I am a geek and a healthcare provider. I am very happy for this when I am getting a stressful medical examination. I can distract myself with wonder and fascination. I also joke with healthcare providers. This lot were pleasant but business like. Joking would not be a comfortable option. So I continued to practice paced breathing to keep myself calmer and to geek out on medical technology and to reflect on the the marvel that is the human body, post-mastectomy and all.

Dr. Bang was having trouble finding the 2mm mass on the ultrasound. I asked him if it was located in the part of my breast tissue that is still very dense. He said that it wasn’t and was in fact very close to the surface. Then I thought, “Oh, if the cancer is near the surface of my breast, maybe I can get a small lumpectomy. That won’t be so bad.”

I was also thinking about what the next step would be. Biopsy? Then I remembered that I had gotten a screening mammogram and that the next step is usually a diagnostic mammogram. However, in this case, I was given an ultrasound. Hmm. A memory flooded back to me. Cancer treatment is like giving birth. They tell you what is going to happen like they are invariable steps. But it’s not. There are rules of thumb that I can understand but the course of assessment and treatment can change. I’m not complaining. If I were cookie dough, the medical team could use cookie cutters to do their job.

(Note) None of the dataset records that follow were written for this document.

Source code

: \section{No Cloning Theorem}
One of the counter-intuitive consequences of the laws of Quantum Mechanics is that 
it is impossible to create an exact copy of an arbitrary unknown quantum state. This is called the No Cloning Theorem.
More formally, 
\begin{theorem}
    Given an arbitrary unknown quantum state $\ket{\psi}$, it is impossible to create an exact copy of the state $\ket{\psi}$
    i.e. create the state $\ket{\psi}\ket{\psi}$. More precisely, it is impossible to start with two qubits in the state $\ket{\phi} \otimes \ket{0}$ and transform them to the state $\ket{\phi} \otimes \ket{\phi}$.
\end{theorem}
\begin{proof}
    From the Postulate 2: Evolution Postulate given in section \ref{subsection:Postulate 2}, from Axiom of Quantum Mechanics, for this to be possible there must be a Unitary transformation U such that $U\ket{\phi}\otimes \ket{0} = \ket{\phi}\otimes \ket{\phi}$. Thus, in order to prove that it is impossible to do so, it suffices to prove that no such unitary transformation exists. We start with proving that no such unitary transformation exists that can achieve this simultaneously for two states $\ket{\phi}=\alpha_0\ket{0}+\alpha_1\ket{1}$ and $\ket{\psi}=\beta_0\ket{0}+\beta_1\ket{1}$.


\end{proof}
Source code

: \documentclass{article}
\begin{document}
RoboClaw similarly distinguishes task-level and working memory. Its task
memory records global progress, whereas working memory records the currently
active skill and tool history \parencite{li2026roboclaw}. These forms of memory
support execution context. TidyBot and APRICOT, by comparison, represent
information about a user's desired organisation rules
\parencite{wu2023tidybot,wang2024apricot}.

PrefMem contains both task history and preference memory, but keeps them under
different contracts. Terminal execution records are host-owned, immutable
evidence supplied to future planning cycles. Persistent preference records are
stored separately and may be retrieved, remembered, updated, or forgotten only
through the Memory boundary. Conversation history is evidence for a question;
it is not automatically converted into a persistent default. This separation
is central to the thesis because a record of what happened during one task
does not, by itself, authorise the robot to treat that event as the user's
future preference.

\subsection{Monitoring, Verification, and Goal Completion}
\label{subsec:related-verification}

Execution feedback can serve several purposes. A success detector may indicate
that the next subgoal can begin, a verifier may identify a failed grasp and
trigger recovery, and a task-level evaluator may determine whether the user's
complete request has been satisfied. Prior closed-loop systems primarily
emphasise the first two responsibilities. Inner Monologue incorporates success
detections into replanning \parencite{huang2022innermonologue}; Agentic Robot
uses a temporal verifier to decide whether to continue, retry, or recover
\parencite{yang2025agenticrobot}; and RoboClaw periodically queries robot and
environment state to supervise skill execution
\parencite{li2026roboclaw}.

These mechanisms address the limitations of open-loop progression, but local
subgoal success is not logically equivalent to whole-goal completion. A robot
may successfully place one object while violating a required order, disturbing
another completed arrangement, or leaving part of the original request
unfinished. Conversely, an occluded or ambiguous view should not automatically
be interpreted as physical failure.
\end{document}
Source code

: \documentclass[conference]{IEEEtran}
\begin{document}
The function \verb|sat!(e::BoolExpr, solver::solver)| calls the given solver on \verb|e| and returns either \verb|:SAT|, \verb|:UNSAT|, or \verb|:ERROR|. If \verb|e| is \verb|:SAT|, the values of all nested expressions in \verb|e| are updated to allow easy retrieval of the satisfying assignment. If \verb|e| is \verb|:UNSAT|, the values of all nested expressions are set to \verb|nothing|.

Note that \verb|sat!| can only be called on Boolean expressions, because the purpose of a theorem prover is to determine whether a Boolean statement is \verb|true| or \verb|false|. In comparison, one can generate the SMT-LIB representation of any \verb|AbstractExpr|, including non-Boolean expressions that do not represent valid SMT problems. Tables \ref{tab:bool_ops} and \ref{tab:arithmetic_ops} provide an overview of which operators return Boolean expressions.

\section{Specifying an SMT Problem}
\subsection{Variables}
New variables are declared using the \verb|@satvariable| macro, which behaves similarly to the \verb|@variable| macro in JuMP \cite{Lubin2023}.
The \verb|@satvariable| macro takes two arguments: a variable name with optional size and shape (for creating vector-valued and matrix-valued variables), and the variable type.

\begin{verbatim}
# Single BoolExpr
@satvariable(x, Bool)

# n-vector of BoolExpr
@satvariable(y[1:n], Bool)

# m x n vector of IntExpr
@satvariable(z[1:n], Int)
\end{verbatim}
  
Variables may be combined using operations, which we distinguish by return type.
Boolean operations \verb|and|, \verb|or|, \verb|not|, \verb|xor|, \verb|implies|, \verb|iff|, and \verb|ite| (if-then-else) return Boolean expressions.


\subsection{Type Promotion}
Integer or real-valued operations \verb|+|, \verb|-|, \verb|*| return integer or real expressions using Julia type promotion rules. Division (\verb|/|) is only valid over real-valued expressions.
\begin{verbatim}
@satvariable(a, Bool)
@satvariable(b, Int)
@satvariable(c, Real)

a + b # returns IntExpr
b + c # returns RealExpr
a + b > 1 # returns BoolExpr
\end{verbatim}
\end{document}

Another part of my brain was planning who and how to inform people that I would need follow up assessment. Before, I was pretty sure that I didn’t have cancer. After all, only 20% of biopsies are malignant. Mammography has a notoriously high false positive rate. That is one reason that it is so widely criticized. Actually, the prime reason is that we keep getting the message in our culture that it is far more accurate than it really is.

After what seemed to be 500 years, Dr. Bang told me that the cyst had been present on my last mammogram but it seemed to have grown since then. “I don’t think it’s cancer.” He told me that he wanted to “watch it” and that meant having another mammogram in six months. In the past, I would have been hesitant to ask my “worry questions” but I asked away. “Will this be a diagnostic mammogram?” (“Yes”.). “Will it be a 3D mammogram?” (“Yes”.)

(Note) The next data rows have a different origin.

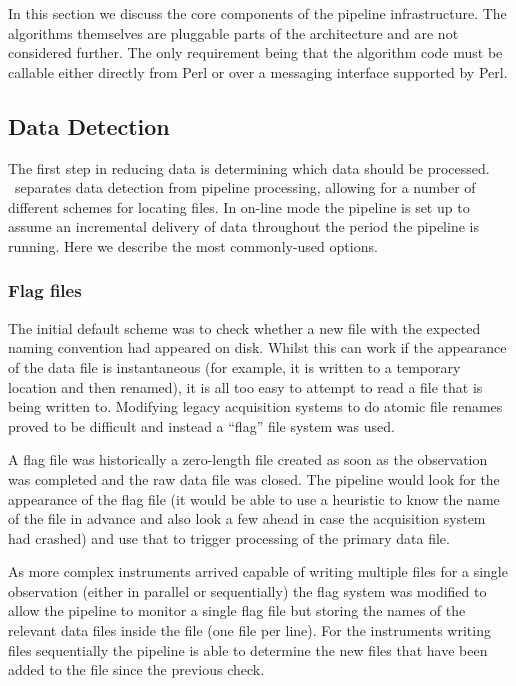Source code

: \documentclass[final,authoryear,5p,times,twocolumn]{elsarticle}
\begin{document}
In this section we discuss the core components of the pipeline
infrastructure. The algorithms themselves are pluggable parts of the
architecture and are not considered further. The only requirement
being that the algorithm code must be callable either directly from
Perl or over a messaging interface supported by Perl.

\subsection{Data Detection}

The first step in reducing data is determining which data should be
processed. \oracdr\ separates data detection from pipeline processing,
allowing for a number of different schemes for locating files. In
on-line mode the pipeline is set up to assume an incremental delivery
of data throughout the period the pipeline is running. Here we
describe the most commonly-used options.

\subsubsection{Flag files}

The initial default scheme was to check whether a new file with the
expected naming convention had appeared on disk. Whilst this can work
if the appearance of the data file is instantaneous (for example, it
is written to a temporary location and then renamed), it is all too
easy to attempt to read a file that is being written to. Modifying
legacy acquisition systems to do atomic file renames proved to be
difficult and instead a ``flag'' file system was used.

A flag file was historically a zero-length file created as soon as the
observation was completed and the raw data file was closed. The
pipeline would look for the appearance of the flag file (it would be
able to use a heuristic to know the name of the file in advance and
also look a few ahead in case the acquisition system had crashed) and
use that to trigger processing of the primary data file.

As more complex instruments arrived capable of writing multiple files
for a single observation (either in parallel or sequentially)
\citep{2009MNRAS.399.1026B,2013MNRAS.430.2513H} the flag system was
modified to allow the pipeline to monitor a single flag file but
storing the names of the relevant data files inside the file (one file
per line). For the instruments writing files sequentially the pipeline
is able to determine the new files that have been added to the file
since the previous check.
\end{document}
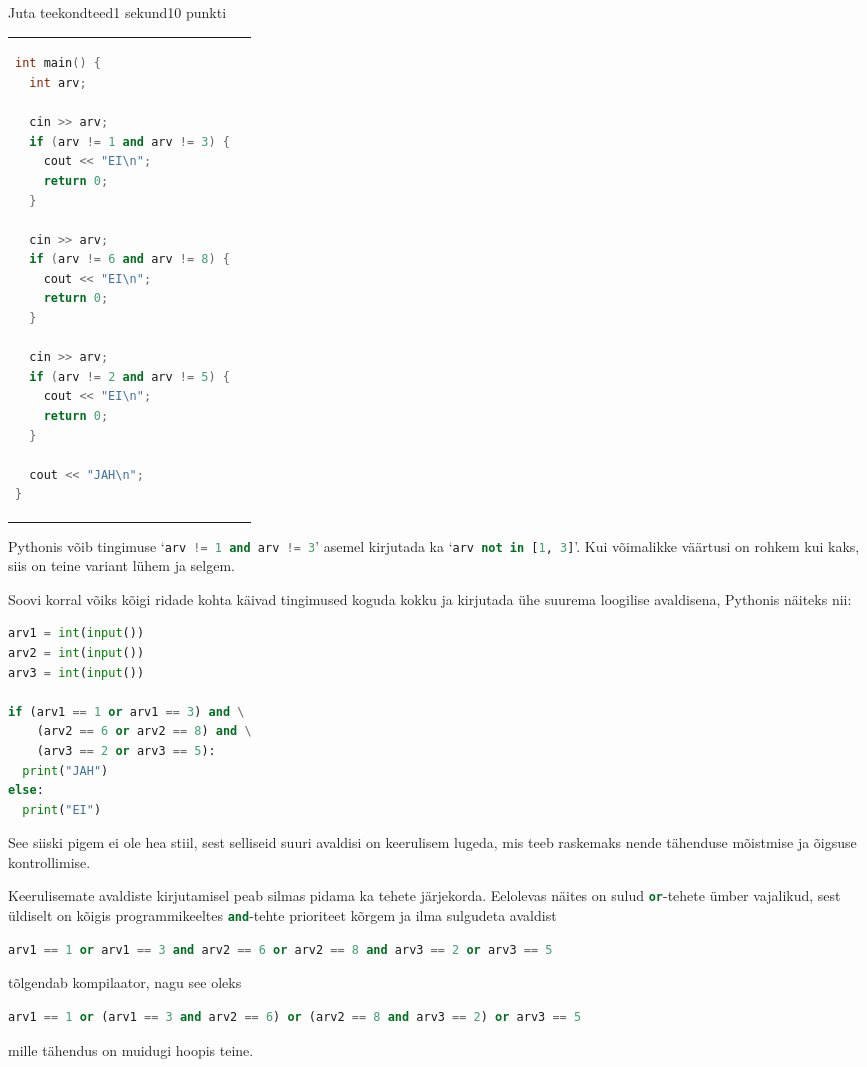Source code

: \begin{yl}{1}{Juta teekond}{teed}{1 sekund}{10 punkti}
\begin{tabular}{p{\colwidth} p{\colwidth}}
\begin{lstlisting}[language=C++]
int main() {
  int arv;

  cin >> arv;
  if (arv != 1 and arv != 3) {
    cout << "EI\n";
    return 0;
  }

  cin >> arv;
  if (arv != 6 and arv != 8) {
    cout << "EI\n";
    return 0;
  }

  cin >> arv;
  if (arv != 2 and arv != 5) {
    cout << "EI\n";
    return 0;
  }

  cout << "JAH\n";
}
\end{lstlisting}
\end{tabular}

Pythonis võib tingimuse `\lstinline[language=Python]|arv != 1 and arv != 3|' asemel kirjutada ka `\lstinline[language=Python]|arv not in [1, 3]|'. Kui võimalikke väärtusi on rohkem kui kaks, siis on teine variant lühem ja selgem.

Soovi korral võiks kõigi ridade kohta käivad tingimused koguda kokku ja kirjutada ühe suurema loogilise avaldisena, Pythonis näiteks nii:

\begin{lstlisting}[language=Python]
arv1 = int(input())
arv2 = int(input())
arv3 = int(input())

if (arv1 == 1 or arv1 == 3) and \
    (arv2 == 6 or arv2 == 8) and \
    (arv3 == 2 or arv3 == 5):
  print("JAH")
else:
  print("EI")
\end{lstlisting}

See siiski pigem ei ole hea stiil, sest selliseid suuri avaldisi on keerulisem lugeda, mis teeb raskemaks nende tähenduse mõistmise ja õigsuse kontrollimise.

Keerulisemate avaldiste kirjutamisel peab silmas pidama ka tehete järjekorda. Eelolevas näites on sulud \lstinline[language=Python]|or|-tehete ümber vajalikud, sest üldiselt on kõigis programmikeeltes \lstinline[language=Python]|and|-tehte prioriteet kõrgem ja ilma sulgudeta avaldist
\begin{lstlisting}[language=Python]
arv1 == 1 or arv1 == 3 and arv2 == 6 or arv2 == 8 and arv3 == 2 or arv3 == 5
\end{lstlisting}
tõlgendab kompilaator, nagu see oleks
\begin{lstlisting}[language=Python]
arv1 == 1 or (arv1 == 3 and arv2 == 6) or (arv2 == 8 and arv3 == 2) or arv3 == 5
\end{lstlisting}
mille tähendus on muidugi hoopis teine.

\end{yl}
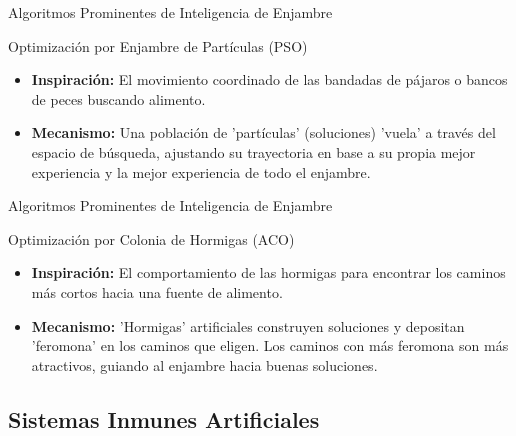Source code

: \documentclass[aspectratio=169,xcolor=dvipsnames]{beamer}
\begin{document}
\begin{frame}{Algoritmos Prominentes de Inteligencia de Enjambre}

    \begin{block}{Optimización por Enjambre de Partículas (PSO)}
                \begin{itemize}
                    \item \textbf{Inspiración:} El movimiento coordinado de las bandadas de pájaros o bancos de peces buscando alimento.
                    \item \textbf{Mecanismo:} Una población de 'partículas' (soluciones) 'vuela' a través del espacio de búsqueda, ajustando su trayectoria en base a su propia mejor experiencia y la mejor experiencia de todo el enjambre.
                \end{itemize}
            \end{block}
\end{frame}
\begin{frame}{Algoritmos Prominentes de Inteligencia de Enjambre}
            \begin{alertblock}{Optimización por Colonia de Hormigas (ACO)}
                 \begin{itemize}
                    \item \textbf{Inspiración:} El comportamiento de las hormigas para encontrar los caminos más cortos hacia una fuente de alimento.
                    \item \textbf{Mecanismo:} 'Hormigas' artificiales construyen soluciones y depositan 'feromona' en los caminos que eligen. Los caminos con más feromona son más atractivos, guiando al enjambre hacia buenas soluciones.
                \end{itemize}
            \end{alertblock}
\end{frame}

\subsection{Sistemas Inmunes Artificiales}
\end{document}
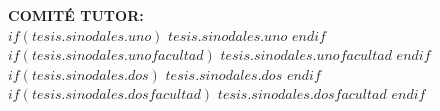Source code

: \begin{titlepage}
\begin{center}
        {\small \textbf{COMITÉ TUTOR:}}\\
        {\small $if(tesis.sinodales.uno)$ $tesis.sinodales.uno$ $endif$}\\
        {\small $if(tesis.sinodales.unofacultad)$ $tesis.sinodales.unofacultad$ $endif$}\\[0.3cm]
        {\small $if(tesis.sinodales.dos)$ $tesis.sinodales.dos$ $endif$}\\
        {\small $if(tesis.sinodales.dosfacultad)$ $tesis.sinodales.dosfacultad$ $endif$}\\[1cm]
        
        
    \end{center}
\end{titlepage}


\newpage
\begin{center}
\end{center}

\newpage
\begin{center}
\end{center}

There is no cure for breast cancer. I have had a status of “No Evidence of Disease” since my mastectomy on 8/8/12, which was proceeded by two failed lumpectomies performed by a marvelous and kind surgeon. Three of my four invasive tumors could only be revealed after surgery. None of the imaging technologies, MRI, ultrasound, and three types of mammography that were used, found them.

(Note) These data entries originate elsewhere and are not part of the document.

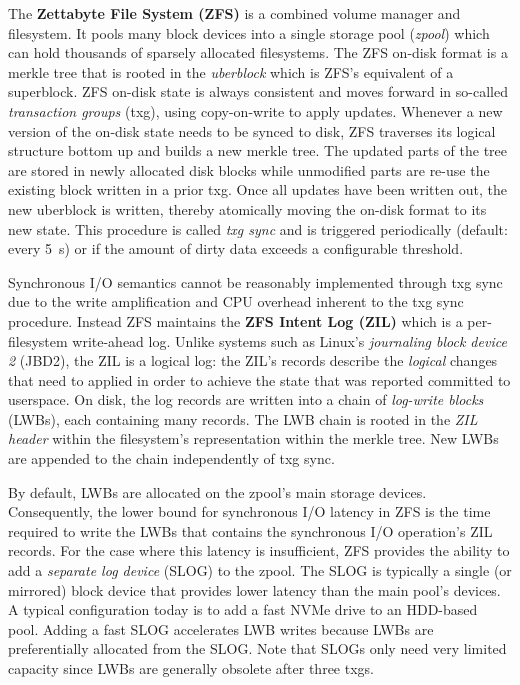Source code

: \documentclass[12pt,a4paper,twoside]{book}
\begin{document}
The \textbf{Zettabyte File System (ZFS)} is a combined volume manager and filesystem.
It pools many block devices into a single storage pool (\textit{zpool}) which can hold thousands of sparsely allocated filesystems.
The ZFS on-disk format is a merkle tree that is rooted in the \textit{uberblock} which is ZFS's equivalent of a superblock.
ZFS on-disk state is always consistent and moves forward in so-called \textit{transaction groups} (txg), using copy-on-write to apply updates.
Whenever a new version of the on-disk state needs to be synced to disk, ZFS traverses its logical structure bottom up and builds a new merkle tree.
The updated parts of the tree are stored in newly allocated disk blocks while unmodified parts are re-use the existing block written in a prior txg.
Once all updates have been written out, the new uberblock is written, thereby atomically moving the on-disk format to its new state.
This procedure is called \textit{txg sync} and is triggered periodically (default: every \SI{5}{s}) or if the amount of dirty data exceeds a configurable threshold.

Synchronous I/O semantics cannot be reasonably implemented through txg sync due to the write amplification and CPU overhead inherent to the txg sync procedure.
Instead ZFS maintains the \textbf{ZFS Intent Log (ZIL)} which is a per-filesystem write-ahead log.
Unlike systems such as Linux's \textit{journaling block device 2} (JBD2), the ZIL is a logical log:
the ZIL's records describe the \textit{logical} changes that need to applied in order to achieve the state that was reported committed to userspace.
On disk, the log records are written into a chain of \textit{log-write blocks} (LWBs), each containing many records.
The LWB chain is rooted in the \textit{ZIL header} within the filesystem's representation within the merkle tree.
New LWBs are appended to the chain independently of txg sync.

By default, LWBs are allocated on the zpool's main storage devices.
Consequently, the lower bound for synchronous I/O latency in ZFS is the time required to write the LWBs that contains the synchronous I/O operation's ZIL records.
For the case where this latency is insufficient, ZFS provides the ability to add a \textit{separate log device} (SLOG) to the zpool.
The SLOG is typically a single (or mirrored) block device that provides lower latency than the main pool's devices.
A typical configuration today is to add a fast NVMe drive to an HDD-based pool.
Adding a fast SLOG accelerates LWB writes because LWBs are preferentially allocated from the SLOG.
Note that SLOGs only need very limited capacity since LWBs are generally obsolete after three txgs.
\end{document}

I was diagnosed nearly three years ago. I have thought about cancer every single day since I was informed of the diagnosis. That is over 1000 days. I don’t want “the good plates”.  I wanted the black and white plates. I want the plates of definite “I don’t have cancer” answers.

Cancer has provided me with a daily lesson that bad things, really bad things can happen. And I have learned to live a happy and satisfying life in the last three years despite all that my family has been through, a significant amount that has nothing to do with my cancer. Something that a pathologist looks for in examining an excised tumor and the surrounding tissue is for “clear margins”. A clear margin is the amount of healthy tissue that surrounds the tumor. Larger margins are better than small ones and if they are too small, as was the case with my first two surgeries, more surgery is recommended.

The “clear margin” is not magical or 100% accurate but it is meaningful. It is more than a good sign. There is always the possibility of disaster or hurt at the center of our hearts. I try very hard to live in the present and at present my margins are clear.